From the entries, copy out every line in which the word "sourceforge" is found.

[[ Data extract open ]]

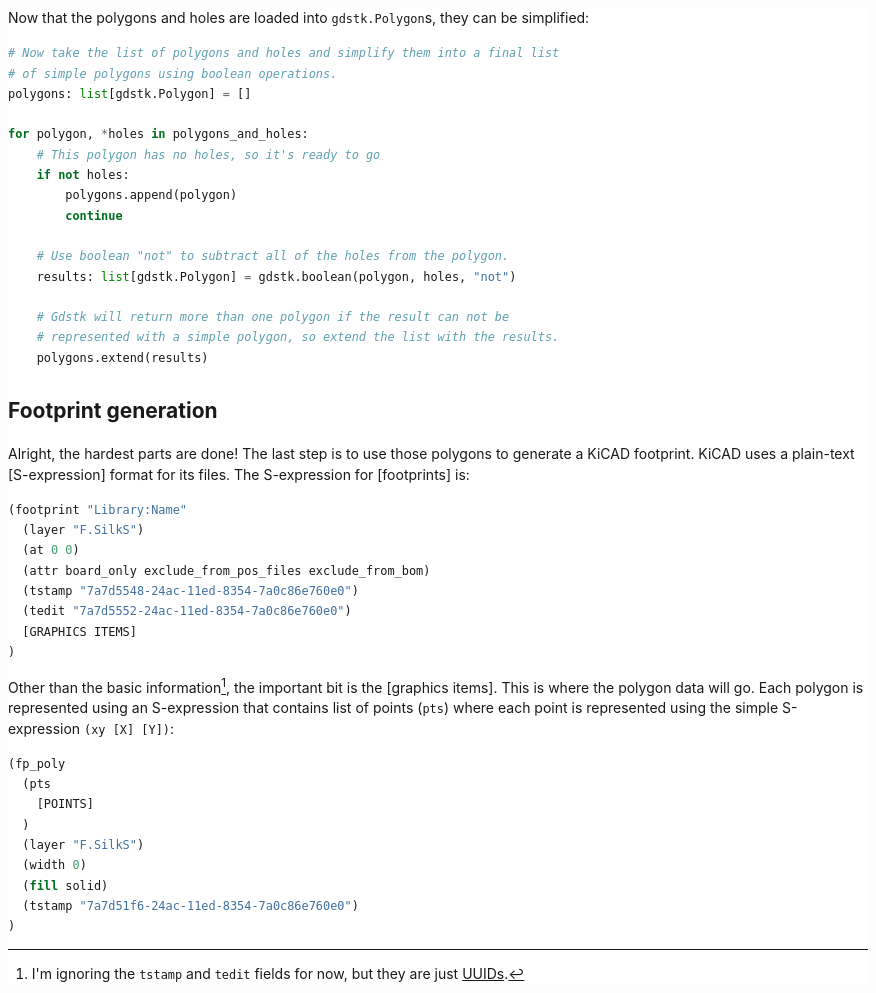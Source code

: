Now that the polygons and holes are loaded into `gdstk.Polygon`s, they can be simplified:

```python
# Now take the list of polygons and holes and simplify them into a final list
# of simple polygons using boolean operations.
polygons: list[gdstk.Polygon] = []

for polygon, *holes in polygons_and_holes:
    # This polygon has no holes, so it's ready to go
    if not holes:
        polygons.append(polygon)
        continue

    # Use boolean "not" to subtract all of the holes from the polygon.
    results: list[gdstk.Polygon] = gdstk.boolean(polygon, holes, "not")

    # Gdstk will return more than one polygon if the result can not be
    # represented with a simple polygon, so extend the list with the results.
    polygons.extend(results)
```

[cubic bezier curves]: https://en.wikipedia.org/wiki/B%C3%A9zier_curve
[simple polygons]: https://en.wikipedia.org/wiki/Simple_polygon
[polygons with holes]: https://en.wikipedia.org/wiki/Polygon_with_holes
[boolean operations]: https://en.wikipedia.org/wiki/Boolean_operations_on_polygons
[clipper]: https://sourceforge.net/projects/polyclipping/
[dissection]: https://en.wikipedia.org/wiki/Dissection_problem

[^fragmentation]: KiCAD's bitmap2component calls this [_fragmentation_](https://gitlab.com/kicad/code/kicad/-/blob/2ee65b2d83923acb71aa77ce0efab09a3f2a8f44/libs/kimath/src/geometry/shape_poly_set.cpp#L1079).
[^adaptive]: KiCAD has a [nice adaptive algorithm](https://gitlab.com/kicad/code/kicad/-/blob/2ee65b2d83923acb71aa77ce0efab09a3f2a8f44/bitmap2component/bitmap2component.cpp#L544) for this that's based on the overall length of the Bezier curve. I ported this to [gingerbread.trace] [here](https://github.com/wntrblm/Gingerbread/blob/e1e5297eb6d48fcbac84907e059d39d02b332f09/gingerbread/_geometry.py#L69).

## Footprint generation

Alright, the hardest parts are done! The last step is to use those polygons to generate a KiCAD footprint. KiCAD uses a plain-text [S-expression] format for its files. The S-expression for [footprints] is:

```lisp
(footprint "Library:Name"
  (layer "F.SilkS")
  (at 0 0)
  (attr board_only exclude_from_pos_files exclude_from_bom)
  (tstamp "7a7d5548-24ac-11ed-8354-7a0c86e760e0")
  (tedit "7a7d5552-24ac-11ed-8354-7a0c86e760e0")
  [GRAPHICS ITEMS]
)
```

Other than the basic information[^timestamps], the important bit is the [graphics items]. This is where the polygon data will go. Each polygon is represented using an S-expression that contains list of points (`pts`) where each point is represented using the simple S-expression `(xy [X] [Y])`:

```lisp
(fp_poly
  (pts
    [POINTS]
  )
  (layer "F.SilkS")
  (width 0)
  (fill solid)
  (tstamp "7a7d51f6-24ac-11ed-8354-7a0c86e760e0")
)
```


[^gerbers]: Typically, these are [_Gerber files_](https://en.wikipedia.org/wiki/Gerber_format) for printed circuit boards.
[winterbloom]: https://winterbloom.com
[svg2shenzhen]: https://github.com/badgeek/svg2shenzhen
[gerbolyze]: https://github.com/jaseg/gerbolyze
[pcbmode]: https://pcbmode.com/
[image tracing]: https://en.wikipedia.org/wiki/Image_tracing
[gingerbread.trace]: https://github.com/wntrblm/Gingerbread#using-trace
[kicad]: (https://www.kicad.org/)
[eda]: https://en.wikipedia.org/wiki/Electronic_design_automation
[cad]: https://en.wikipedia.org/wiki/Computer-aided_design
[bitmap2component]: https://docs.kicad.org/6.0/en/introduction/introduction.html#kicad-programs
[pillow]: https://pillow.readthedocs.io/en/stable/
[vips]: https://www.libvips.org/
[potrace]: http://potrace.sourceforge.net/
[potracecffi]: https://github.com/wntrblm/potracecffi
[cffi]: https://cffi.readthedocs.io/en/latest/
[bitmap]: https://en.wikipedia.org/wiki/Bit_array
[numpy]: https://numpy.org/
[^timestamps]: I'm ignoring the `tstamp` and `tedit` fields for now, but they are just [UUIDs](https://en.wikipedia.org/wiki/Universally_unique_identifier).
[^dpi]: 300 DPI is common for print design, whereas 72 DPI is common for digital design. In modern design software, DPI is really just a choice of how fine of a resolution you want to work with.
[s-expression]: https://dev-docs.kicad.org/en/file-formats/sexpr-intro/index.html
[footprints]: https://dev-docs.kicad.org/en/file-formats/sexpr-intro/index.html#_footprint
[graphics items]: https://dev-docs.kicad.org/en/file-formats/sexpr-intro/index.html#_footprint_graphics_items
[dots per inch]: https://en.wikipedia.org/wiki/Dots_per_inch
[full code]: https://gist.github.com/theacodes/2e13e4e05700279734ca4b34df370adb
[gingerbread.convert]: https://github.com/wntrblm/Gingerbread#using-convert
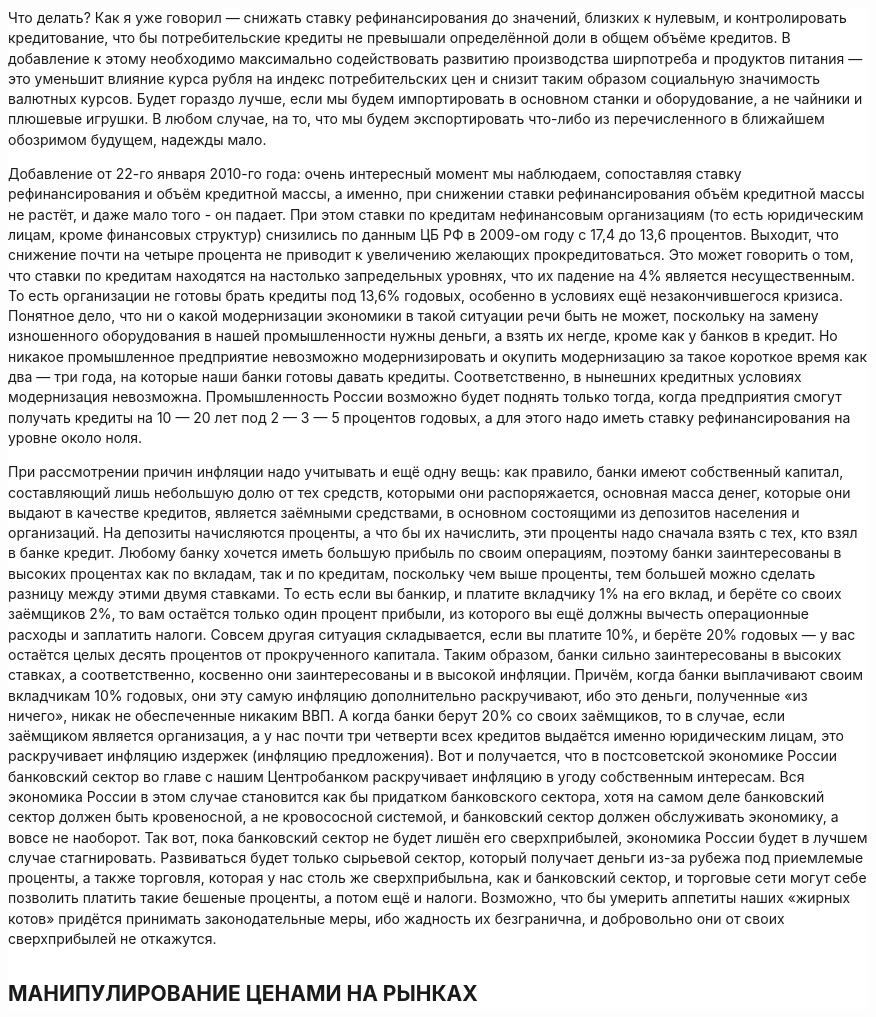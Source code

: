 Что делать? Как я уже говорил — снижать ставку рефинансирования до значений, близких к нулевым, и контролировать кредитование, что бы потребительские кредиты не превышали определённой доли в общем объёме кредитов. В добавление к этому необходимо максимально содействовать развитию производства ширпотреба и продуктов питания — это уменьшит влияние курса рубля на индекс потребительских цен и снизит таким образом социальную значимость валютных курсов. Будет гораздо лучше, если мы будем импортировать в основном станки и оборудование, а не чайники и плюшевые игрушки. В любом случае, на то, что мы будем экспортировать что-либо из перечисленного в ближайшем обозримом будущем, надежды мало.

Добавление от 22-го января 2010-го года: очень интересный момент мы наблюдаем, сопоставляя ставку рефинансирования и объём кредитной массы, а именно, при снижении ставки рефинансирования объём кредитной массы не растёт, и даже мало того - он падает. При этом ставки по кредитам нефинансовым организациям (то есть юридическим лицам, кроме финансовых структур) снизились по данным ЦБ РФ в 2009-ом году с 17,4 до 13,6 процентов. Выходит, что снижение почти на четыре процента не приводит к увеличению желающих прокредитоваться. Это может говорить о том, что ставки по кредитам находятся на настолько запредельных уровнях, что их падение на 4% является несущественным. То есть организации не готовы брать кредиты под 13,6% годовых, особенно в условиях ещё незакончившегося кризиса. Понятное дело, что ни о какой модернизации экономики в такой ситуации речи быть не может, поскольку на замену изношенного оборудования в нашей промышленности нужны деньги, а взять их негде, кроме как у банков в кредит. Но никакое промышленное предприятие невозможно модернизировать и окупить модернизацию за такое короткое время как два — три года, на которые наши банки готовы давать кредиты. Соответственно, в нынешних кредитных условиях модернизация невозможна. Промышленность России возможно будет поднять только тогда, когда предприятия смогут получать кредиты на 10 — 20 лет под 2 — 3 — 5 процентов годовых, а для этого надо иметь ставку рефинансирования на уровне около ноля.

При рассмотрении причин инфляции надо учитывать и ещё одну вещь: как правило, банки имеют собственный капитал, составляющий лишь небольшую долю от тех средств, которыми они распоряжается, основная масса денег, которые они выдают в качестве кредитов, является заёмными средствами, в основном состоящими из депозитов населения и организаций. На депозиты начисляются проценты, а что бы их начислить, эти проценты надо сначала взять с тех, кто взял в банке кредит. Любому банку хочется иметь большую прибыль по своим операциям, поэтому банки заинтересованы в высоких процентах как по вкладам, так и по кредитам, поскольку чем выше проценты, тем большей можно сделать разницу между этими двумя ставками. То есть если вы банкир, и платите вкладчику 1% на его вклад, и берёте со своих заёмщиков 2%, то вам остаётся только один процент прибыли, из которого вы ещё должны вычесть операционные расходы и заплатить налоги. Совсем другая ситуация складывается, если вы платите 10%, и берёте 20% годовых — у вас остаётся целых десять процентов от прокрученного капитала. Таким образом, банки сильно заинтересованы в высоких ставках, а соответственно, косвенно они заинтересованы и в высокой инфляции. Причём, когда банки выплачивают своим вкладчикам 10% годовых, они эту самую инфляцию дополнительно раскручивают, ибо это деньги, полученные «из ничего», никак не обеспеченные никаким ВВП. А когда банки берут 20% со своих заёмщиков, то в случае, если заёмщиком является организация, а у нас почти три четверти всех кредитов выдаётся именно юридическим лицам, это раскручивает инфляцию издержек (инфляцию предложения). Вот и получается, что в постсоветской экономике России банковский сектор во главе с нашим Центробанком раскручивает инфляцию в угоду собственным интересам. Вся экономика России в этом случае становится как бы придатком банковского сектора, хотя на самом деле банковский сектор должен быть кровеносной, а не кровососной системой, и банковский сектор должен обслуживать экономику, а вовсе не наоборот. Так вот, пока банковский сектор не будет лишён его сверхприбылей, экономика России будет в лучшем случае стагнировать. Развиваться будет только сырьевой сектор, который получает деньги из-за рубежа под приемлемые проценты, а также торговля, которая у нас столь же сверхприбыльна, как и банковский сектор, и торговые сети могут себе позволить платить такие бешеные проценты, а потом ещё и налоги. Возможно, что бы умерить аппетиты наших «жирных котов» придётся принимать законодательные меры, ибо жадность их безгранична, и добровольно они от своих сверхприбылей не откажутся.

## МАНИПУЛИРОВАНИЕ ЦЕНАМИ НА РЫНКАХ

[[ Data extract closed ]]

Response box:
[clipper]: https://sourceforge.net/projects/polyclipping/
[potrace]: http://potrace.sourceforge.net/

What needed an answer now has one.